Second, I have a hard time calling WiKID a token-- not that it couldn't fit that definition-- it's just that it is a public key cryptography system. I never have referred to a PGP key pair as a token, nor have I heard anyone else. Likewise I don't really ever here anyone say "download this x509 token" ... instead they say "x509 certificate". Smart cards might be the saving grace example that allows me to stretch my mind around the vocabulary; generally speaking, a smart card is a physical "token" and smart card implementations can have a PKC key pair. So, I'll have to extend my personal schema, so to speak, but I guess I'll allow WiKID to fit into the "token" category (but just barely).
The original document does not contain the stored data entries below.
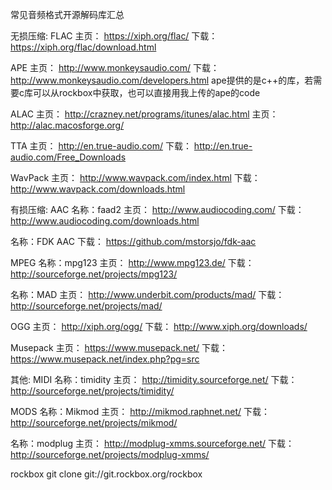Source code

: 常见音频格式开源解码库汇总

无损压缩:
FLAC
主页： https://xiph.org/flac/
下载： https://xiph.org/flac/download.html

APE
主页： http://www.monkeysaudio.com/
下载： http://www.monkeysaudio.com/developers.html
ape提供的是c++的库，若需要c库可以从rockbox中获取，也可以直接用我上传的ape的code

ALAC
主页： http://crazney.net/programs/itunes/alac.html
主页： http://alac.macosforge.org/

TTA
主页： http://en.true-audio.com/
下载： http://en.true-audio.com/Free_Downloads

WavPack
主页： http://www.wavpack.com/index.html
下载： http://www.wavpack.com/downloads.html


有损压缩:
AAC
名称：faad2
主页： http://www.audiocoding.com/
下载： http://www.audiocoding.com/downloads.html

名称：FDK AAC
下载： https://github.com/mstorsjo/fdk-aac

MPEG
名称：mpg123
主页： http://www.mpg123.de/
下载： http://sourceforge.net/projects/mpg123/

名称：MAD
主页： http://www.underbit.com/products/mad/
下载： http://sourceforge.net/projects/mad/

OGG
主页： http://xiph.org/ogg/
下载： http://www.xiph.org/downloads/

Musepack
主页： https://www.musepack.net/
下载： https://www.musepack.net/index.php?pg=src


其他:
MIDI
名称：timidity
主页： http://timidity.sourceforge.net/
下载： http://sourceforge.net/projects/timidity/

MODS
名称：Mikmod
主页： http://mikmod.raphnet.net/
下载： http://sourceforge.net/projects/mikmod/

名称：modplug
主页： http://modplug-xmms.sourceforge.net/
下载： http://sourceforge.net/projects/modplug-xmms/

rockbox
git clone git://git.rockbox.org/rockbox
The x509 cert example is a great analogy, because under the hood that's basically how WiKID works. Just like an HTTPS session, it swaps public keys (which allows for the mutual authentication) and then a session key is created for challenge/response-- the readout of the "soft token" that the user places into the password form, for example.
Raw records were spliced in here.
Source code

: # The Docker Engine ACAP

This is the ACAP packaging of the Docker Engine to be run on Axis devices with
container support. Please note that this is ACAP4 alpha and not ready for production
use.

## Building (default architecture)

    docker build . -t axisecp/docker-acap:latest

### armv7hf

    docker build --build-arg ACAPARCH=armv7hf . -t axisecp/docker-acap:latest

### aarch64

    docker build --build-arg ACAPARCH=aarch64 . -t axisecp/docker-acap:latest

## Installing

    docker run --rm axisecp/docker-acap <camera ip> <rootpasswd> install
There is one concerning issue with WiKID. It uses a relatively unknown public key encryption algorithm called NTRU. NTRU aims to run in low resource environments like mobile phones, which is undoubtedly why WiKID employs it. NTRU is also patented by NTRU Cryptosystems, INC (the patent may have some business/political ramifications similar to PGP's original IDEA algorithm). However, when choosing an encryption algorithm, it is best to use that which has withstood significant peer review. Otherwise, Kerckhoffs' Principle that we have come to know and love as "security by obscurity" will eat us alive when the first decent attack reduces our security to rubble. Googling for "NTRU cryptanalysis" returns around 3,000 hits. Googling for "RSA cryptanalysis" returns around 186,000-- two orders of magnitude higher. This is not the nail in WiKID's coffin, though, but it could be betting the company on Betamax. It is undoubtedly less popular than, say RSA or Eliptic Curve. In most aspects of life, supporting the underdog can result in a great time. Doing it in crypto, however, may not be a good idea.

Before somebody reads the above paragraph and goes in the extreme in either direction, please note my point: the workhorse of WiKID, the NTRU encryption algorithm, has an unknown security value. One could argue that RSA, likewise, has only a mostly known security value, but you decide: "mostly known" or "unknown"? There may not be any problems in NTRU and it may be perfectly safe and secure to use. Conversely it may be the worst decision ever to use it. That's what peer review helps us decide.


...
To sum up ... WiKID is cheap, open source, interesting, and ... still vulnerable to malware problems. And don't forget: you have to choose to use a less popular encryption algorithm.